• _WHAT TO DO_
Look through the records below and state how many lines carry the string "Images", adding nothing.

• _SOURCE INFORMATION_
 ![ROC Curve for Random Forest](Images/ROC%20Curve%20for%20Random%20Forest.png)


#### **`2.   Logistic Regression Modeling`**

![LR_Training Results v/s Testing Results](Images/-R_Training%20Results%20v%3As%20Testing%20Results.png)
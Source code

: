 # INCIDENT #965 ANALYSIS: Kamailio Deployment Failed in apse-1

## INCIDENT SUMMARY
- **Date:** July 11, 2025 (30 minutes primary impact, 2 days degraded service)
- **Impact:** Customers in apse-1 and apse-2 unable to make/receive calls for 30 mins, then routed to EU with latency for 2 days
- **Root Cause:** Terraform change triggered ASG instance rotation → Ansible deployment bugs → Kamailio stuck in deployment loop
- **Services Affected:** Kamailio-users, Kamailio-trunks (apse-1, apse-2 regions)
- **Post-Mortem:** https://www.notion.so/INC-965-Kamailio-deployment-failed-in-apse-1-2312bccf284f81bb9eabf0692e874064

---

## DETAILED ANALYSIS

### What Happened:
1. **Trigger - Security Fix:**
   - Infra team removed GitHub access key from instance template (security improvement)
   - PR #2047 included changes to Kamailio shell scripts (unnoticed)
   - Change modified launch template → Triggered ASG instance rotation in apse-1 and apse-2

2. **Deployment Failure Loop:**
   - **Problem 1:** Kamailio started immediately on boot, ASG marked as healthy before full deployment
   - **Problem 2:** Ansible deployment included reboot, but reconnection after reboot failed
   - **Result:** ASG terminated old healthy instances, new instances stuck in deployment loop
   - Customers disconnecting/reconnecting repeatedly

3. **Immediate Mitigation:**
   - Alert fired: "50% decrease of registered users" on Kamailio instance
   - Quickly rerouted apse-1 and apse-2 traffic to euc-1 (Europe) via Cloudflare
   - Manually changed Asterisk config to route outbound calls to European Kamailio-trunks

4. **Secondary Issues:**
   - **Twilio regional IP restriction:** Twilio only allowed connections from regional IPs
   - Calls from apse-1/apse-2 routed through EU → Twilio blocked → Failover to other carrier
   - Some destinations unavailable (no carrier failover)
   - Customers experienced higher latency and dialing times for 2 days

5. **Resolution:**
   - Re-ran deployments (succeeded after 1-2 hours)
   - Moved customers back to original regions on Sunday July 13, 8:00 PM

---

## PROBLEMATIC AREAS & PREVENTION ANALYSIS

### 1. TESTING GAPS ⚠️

• _ANSWER AREA_
2